In many ways, the most interesting thing about the Transplants is that they exist at all. While Armstrong and Barker at first seemed an odd pairing, the oddest part has proven to be their musical creation. Taking a firm basis in punk rock, the group exists as an outlet for the musicians to let convention fly and to play around with songwriting, genre be damned. They blend a number of styles, but have moved more and more toward a punk/hip-hop hybrid as they’ve developed. In a Warzone continues that path while bringing punk rock, namely d-beat, back to the fore. Thematically it explores the concept of, you got it, warzones, and gritty punk is a fine aural complement to that subject. The theme itself is murky beyond the tone: it’s grim, violent, and abrasive, but lyrically it’s devoid of much insight other than a general distrust of authority figures and politicians and a lot of references to crumbling infrastructure.
It starts out with the promising title track and burns through four blazing punk songs before it quickly falls apart with “Something Different.” Featuring Bun B on anything that I just called a punk record is, indeed, something different. I’ll give them some points for that, but the song is just plain dumb. After reading press that said they threw their previous “party record” mentality aside for this, all the progress from the record’s start is lost here when B declares “I need a new drug/ a Huey Lewis.” The record starts to get its footing back with some more blazing and chorus-defined singalongs and then comes “It’s a Problem.”

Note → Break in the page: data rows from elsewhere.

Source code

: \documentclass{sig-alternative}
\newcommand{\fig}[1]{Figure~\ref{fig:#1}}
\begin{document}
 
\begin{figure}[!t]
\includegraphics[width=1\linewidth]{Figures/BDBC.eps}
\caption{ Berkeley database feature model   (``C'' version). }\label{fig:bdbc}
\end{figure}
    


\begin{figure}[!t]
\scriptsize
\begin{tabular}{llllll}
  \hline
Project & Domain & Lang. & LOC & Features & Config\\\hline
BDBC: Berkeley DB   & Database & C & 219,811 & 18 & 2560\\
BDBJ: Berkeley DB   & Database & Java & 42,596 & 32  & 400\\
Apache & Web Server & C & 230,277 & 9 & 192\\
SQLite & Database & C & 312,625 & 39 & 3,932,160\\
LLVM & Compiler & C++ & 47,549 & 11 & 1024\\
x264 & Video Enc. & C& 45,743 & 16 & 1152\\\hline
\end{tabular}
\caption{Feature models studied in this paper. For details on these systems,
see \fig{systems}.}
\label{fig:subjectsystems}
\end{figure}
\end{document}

This track features Paul Wall and, while his delivery is probably the highlight of an otherwise repetitive and boring song, I haven’t needed a new song about sipping syrup since 2006. That and, again, the cohesion of the album is lost and the tone of wartime despair is replaced suddenly by a song about codeine. Why? This would be fine as a single, but it just doesn’t fit.

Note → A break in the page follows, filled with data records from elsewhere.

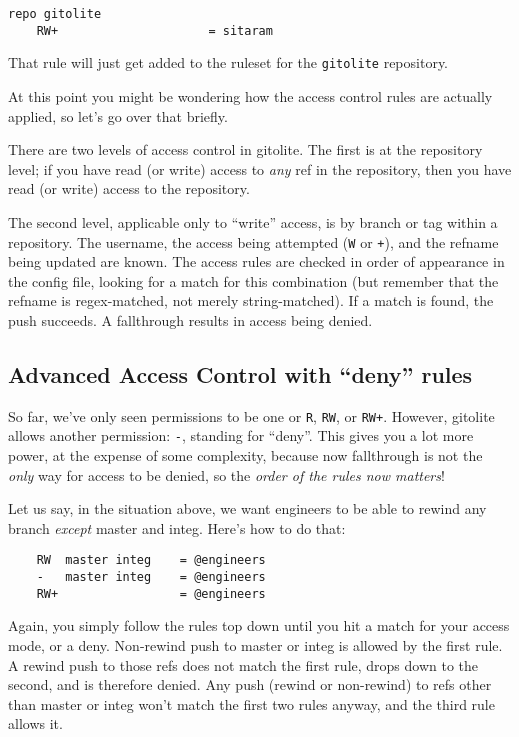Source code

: \documentclass[a4paper]{book}
\begin{document}
\begin{shaded}\begin{verbatim}
repo gitolite
    RW+                     = sitaram
\end{verbatim}\end{shaded}

That rule will just get added to the ruleset for the \texttt{gitolite} repository.

At this point you might be wondering how the access control rules are actually applied, so let's go over that briefly.

There are two levels of access control in gitolite. The first is at the repository level; if you have read (or write) access to \emph{any} ref in the repository, then you have read (or write) access to the repository.

The second level, applicable only to “write” access, is by branch or tag within a repository. The username, the access being attempted (\texttt{W} or \texttt{+}), and the refname being updated are known. The access rules are checked in order of appearance in the config file, looking for a match for this combination (but remember that the refname is regex-matched, not merely string-matched). If a match is found, the push succeeds. A fallthrough results in access being denied.

\subsection{Advanced Access Control with “deny” rules}

So far, we've only seen permissions to be one or \texttt{R}, \texttt{RW}, or \texttt{RW+}. However, gitolite allows another permission: \texttt{-}, standing for “deny”. This gives you a lot more power, at the expense of some complexity, because now fallthrough is not the \emph{only} way for access to be denied, so the \emph{order of the rules now matters}!

Let us say, in the situation above, we want engineers to be able to rewind any branch \emph{except} master and integ. Here's how to do that:

\begin{shaded}\begin{verbatim}
    RW  master integ    = @engineers
    -   master integ    = @engineers
    RW+                 = @engineers
\end{verbatim}\end{shaded}

Again, you simply follow the rules top down until you hit a match for your access mode, or a deny. Non-rewind push to master or integ is allowed by the first rule. A rewind push to those refs does not match the first rule, drops down to the second, and is therefore denied. Any push (rewind or non-rewind) to refs other than master or integ won't match the first two rules anyway, and the third rule allows it.
\end{document}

The overall record has a more cohesive feel than its two predecessors because of the more unified focus in theme and style. The band was created to push boundaries and they don’t do that quite as much, but it does lend itself to a better listening experience over the run of a dozen tracks because it’s not all over the map. The downside of that is it makes the mis-steps more glaring. The more punk-fused style is also better suited to Alston’s lyrical flow, as his rapping has always had its cringe-worthy moments on the first two releases, and it makes me at least a little more curious about his work with Death March. Songs like “Any of Them,” “Back to You,” and “Gravestones and Burial Plots” are pretty solid, singalong punk, reminiscent of the harder-edged Rancid songs from throughout their career (namely post-2000) and it’s worth a listen. However, their catalog thus far has been largely a one-and-done listening experience, more to check out the hybrid concoction than to seriously enjoy it. Some tracks would hit well on a mixtape but the repeat value of The Transplants remains to be seen. The punker songs are an improvement, but they still suffer from repetitive choruses. The Transplants have made strides, but it still has that side project, unfocused feel than lessens the overall appeal of the record. Fans of the last two Rancid records should enjoy this, but I’m not sure who else.